**Task prompt**
Exact copies of all the entries are required, and no pictures should appear in them.
:: Data to examine ::
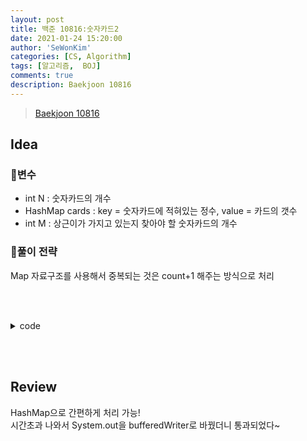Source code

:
 ```yaml
---
layout: post
title: 백준 10816:숫자카드2
date: 2021-01-24 15:20:00
author: 'SeWonKim'
categories: [CS, Algorithm]
tags: [알고리즘,  BOJ]
comments: true
description: Baekjoon 10816
---
```


> [Baekjoon 10816](https://www.acmicpc.net/problem/10816)

## Idea

### 🥚변수

- int N : 숫자카드의 개수
- HashMap<Integer> cards : key = 숫자카드에 적혀있는 정수, value = 카드의 갯수
- int M : 상근이가 가지고 있는지 찾아야 할 숫자카드의 개수
  
### 🍳풀이 전략

Map 자료구조를 사용해서 중복되는 것은 count+1 해주는 방식으로 처리

&nbsp;  
&nbsp;


<details>
<summary>code</summary>
<div markdown="1">

```java
import java.io.*;
import java.util.*;

public class BOJ10816_숫자카드 {
    public static void main(String[] args) throws Exception {
        BufferedReader br = new BufferedReader(new InputStreamReader(System.in));
        BufferedWriter bw = new BufferedWriter(new OutputStreamWriter(System.out));
        StringTokenizer st = null;

        int N = Integer.parseInt(br.readLine());
        HashMap<Integer, Integer> cards = new HashMap<Integer, Integer>();

        st = new StringTokenizer(br.readLine(), " ");
        for (int i = 0; i < N; i++) {
            int num = Integer.parseInt(st.nextToken());
            if(!cards.containsKey(num)) {
                cards.put(num, 1);
            }
            else cards.put(num, cards.get(num)+1);
        }

        int M = Integer.parseInt(br.readLine());
        st = new StringTokenizer(br.readLine(), " ");
        for (int i = 0; i < M; i++) {
            int num = Integer.parseInt(st.nextToken());
            if(!cards.containsKey(num)) {
                bw.write("0 ");
            }
            else bw.write(cards.get(num) + " ");
        }
        bw.close();
    }
}

```

</div>
</details>

&nbsp;  
&nbsp;

## Review

HashMap으로 간편하게 처리 가능!     
시간초과 나와서 System.out을 bufferedWriter로 바꿨더니 통과되었다~

&nbsp;  
&nbsp;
:::
**Response**
Source code

:
 ```yaml
---
layout: post
title: 백준 10816:숫자카드2
date: 2021-01-24 15:20:00
author: 'SeWonKim'
categories: [CS, Algorithm]
tags: [알고리즘,  BOJ]
comments: true
description: Baekjoon 10816
---
```


> [Baekjoon 10816](https://www.acmicpc.net/problem/10816)

## Idea

### 🥚변수

- int N : 숫자카드의 개수
- HashMap<Integer> cards : key = 숫자카드에 적혀있는 정수, value = 카드의 갯수
- int M : 상근이가 가지고 있는지 찾아야 할 숫자카드의 개수
  
### 🍳풀이 전략

Map 자료구조를 사용해서 중복되는 것은 count+1 해주는 방식으로 처리

&nbsp;  
&nbsp;


<details>
<summary>code</summary>
<div markdown="1">

```java
import java.io.*;
import java.util.*;

public class BOJ10816_숫자카드 {
    public static void main(String[] args) throws Exception {
        BufferedReader br = new BufferedReader(new InputStreamReader(System.in));
        BufferedWriter bw = new BufferedWriter(new OutputStreamWriter(System.out));
        StringTokenizer st = null;

        int N = Integer.parseInt(br.readLine());
        HashMap<Integer, Integer> cards = new HashMap<Integer, Integer>();

        st = new StringTokenizer(br.readLine(), " ");
        for (int i = 0; i < N; i++) {
            int num = Integer.parseInt(st.nextToken());
            if(!cards.containsKey(num)) {
                cards.put(num, 1);
            }
            else cards.put(num, cards.get(num)+1);
        }

        int M = Integer.parseInt(br.readLine());
        st = new StringTokenizer(br.readLine(), " ");
        for (int i = 0; i < M; i++) {
            int num = Integer.parseInt(st.nextToken());
            if(!cards.containsKey(num)) {
                bw.write("0 ");
            }
            else bw.write(cards.get(num) + " ");
        }
        bw.close();
    }
}

```

</div>
</details>

&nbsp;  
&nbsp;

## Review

HashMap으로 간편하게 처리 가능!     
시간초과 나와서 System.out을 bufferedWriter로 바꿨더니 통과되었다~

&nbsp;  
&nbsp;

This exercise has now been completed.